The Lemon Trick That Keeps Seeds Out Of Your Food And Drinks
Lemons have an uncanny ability to brighten. They can brighten your mood with their smell and their pleasing visual pop. Who doesn't soften a bit when seeing a bowl of lemons on a sparkling countertop? They are an effective natural cleaner and they can even brighten your clothes with their Amalfi Coast lemoncore vibes. But, most importantly in the food realm, they can brighten your dishes with their hit of eye-opening acidity that just levels everything they touch up a notch or two.
Lemons can be integrated into your food in many ways, from their zest to getting the most abundant juice, and in many stages, from incorporating into a sauce or baking into your favorite blueberry muffins. But some dishes, like a fresh seafood pasta or a classic fried chicken sandwich, call for the perfect squeeze of lemon juice tableside as a finishing touch. How to cut lemons for that final flourish in a way that won't rain lemon seeds over your beautifully prepared food and drinks? The answer is lemon cheeks.
What, pray, are lemon cheeks? They are simply the outer curves of a lemon that can be harvested by slicing down along the length of the fruit. This leaves the inner structure, with most of the pulps and all the seeds, intact.
Lemon cheeks equals smile emoji
The cheeks of lemons are indeed smile-inducing, as they brilliantly showcase clear, unmarred fruit with no seeds in sight. You will often see restaurants prep their lemons this way, particularly for raw bar items, and we're convinced that one try will make you a convert.
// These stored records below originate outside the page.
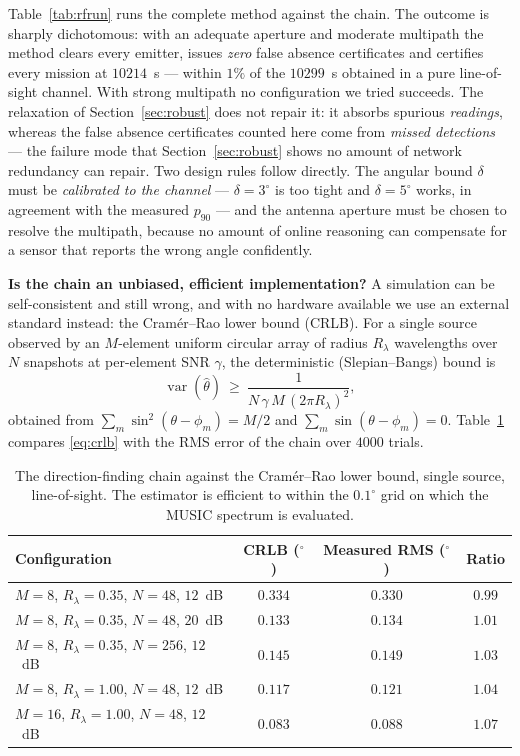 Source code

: \documentclass[preprint,12pt,3p]{elsarticle}
\theoremstyle{definition}
\begin{document}
Table~\ref{tab:rfrun} runs the complete method against the chain. The outcome is sharply
dichotomous: with an adequate aperture and moderate multipath the method clears every emitter,
issues \emph{zero} false absence certificates and certifies every mission at $10214$~s ---
within $1\%$ of the $10299$~s obtained in a pure line-of-sight channel. With
strong multipath no configuration we tried succeeds. The relaxation of
Section~\ref{sec:robust} does not repair it: it absorbs spurious \emph{readings}, whereas the
false absence certificates counted here come from \emph{missed detections} --- the failure mode
that Section~\ref{sec:robust} shows no amount of network redundancy can repair. Two design rules follow directly. The angular bound $\delta$ must be
\emph{calibrated to the channel} --- $\delta=3^\circ$ is too tight and $\delta=5^\circ$ works, in
agreement with the measured $p_{90}$ --- and the antenna aperture must be chosen to resolve the
multipath, because no amount of online reasoning can compensate for a sensor that reports the
wrong angle confidently.


\noindent\textbf{Is the chain an unbiased, efficient implementation?} A simulation can be
self-consistent and still wrong, and with no hardware available we use an external standard
instead: the Cram\'er--Rao lower bound (CRLB). For a single source observed by an $M$-element
uniform circular array of radius $R_\lambda$ wavelengths over $N$ snapshots at per-element SNR
$\gamma$, the deterministic (Slepian--Bangs) bound is
\begin{equation}
\operatorname{var}(\hat\theta)\ \ge\ \frac{1}{N\,\gamma\,M\,(2\pi R_\lambda)^2},
\label{eq:crlb}
\end{equation}
obtained from $\sum_m\sin^2(\theta-\phi_m)=M/2$ and $\sum_m\sin(\theta-\phi_m)=0$. Table~\ref{tab:crlb}
compares \eqref{eq:crlb} with the RMS error of the chain over $4000$ trials.

\begin{table}[t]
\caption{The direction-finding chain against the Cram\'er--Rao lower bound, single source,
line-of-sight. The estimator is efficient to within the $0.1^\circ$ grid on which the MUSIC
spectrum is evaluated.}
\label{tab:crlb}
\centering
\small
\begin{tabular}{lccc}
\toprule
Configuration & CRLB ($^\circ$) & Measured RMS ($^\circ$) & Ratio \\
\midrule
$M{=}8$, $R_\lambda{=}0.35$, $N{=}48$, $12$~dB   & $0.334$ & $0.330$ & $0.99$ \\
$M{=}8$, $R_\lambda{=}0.35$, $N{=}48$, $20$~dB   & $0.133$ & $0.134$ & $1.01$ \\
$M{=}8$, $R_\lambda{=}0.35$, $N{=}256$, $12$~dB  & $0.145$ & $0.149$ & $1.03$ \\
$M{=}8$, $R_\lambda{=}1.00$, $N{=}48$, $12$~dB   & $0.117$ & $0.121$ & $1.04$ \\
$M{=}16$, $R_\lambda{=}1.00$, $N{=}48$, $12$~dB  & $0.083$ & $0.088$ & $1.07$ \\
\bottomrule
\end{tabular}
\end{table}
\end{document}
There's just something about the blemish-free juicy flesh that screams attention to detail, precision, and ultimately, pleasure.
To achieve the perfect lemon cheeks, choose fruit that has thin, shiny and smooth skin, and don't be afraid to use your nose. Lemons that smell fragrant will always keep you on the right track. Thin skin and a bit of heft usually yield more flesh as opposed to lighter pieces with a tougher, thicker rind. Once you've cut off both sides of the lemon to produce the cheeks, there's still plenty more lemon to use. You can zest a bit of the remaining core, slice into smaller wedges, or simply juice the remaining body of the lemon (just watch out for the seeds). If you find a lemon with an abundant number of seeds, you may spot one or two in your cheeks. If so, just use a fork to flick them off the surface of the flesh and you will be ready to go with photo-worthy lemon cheeks.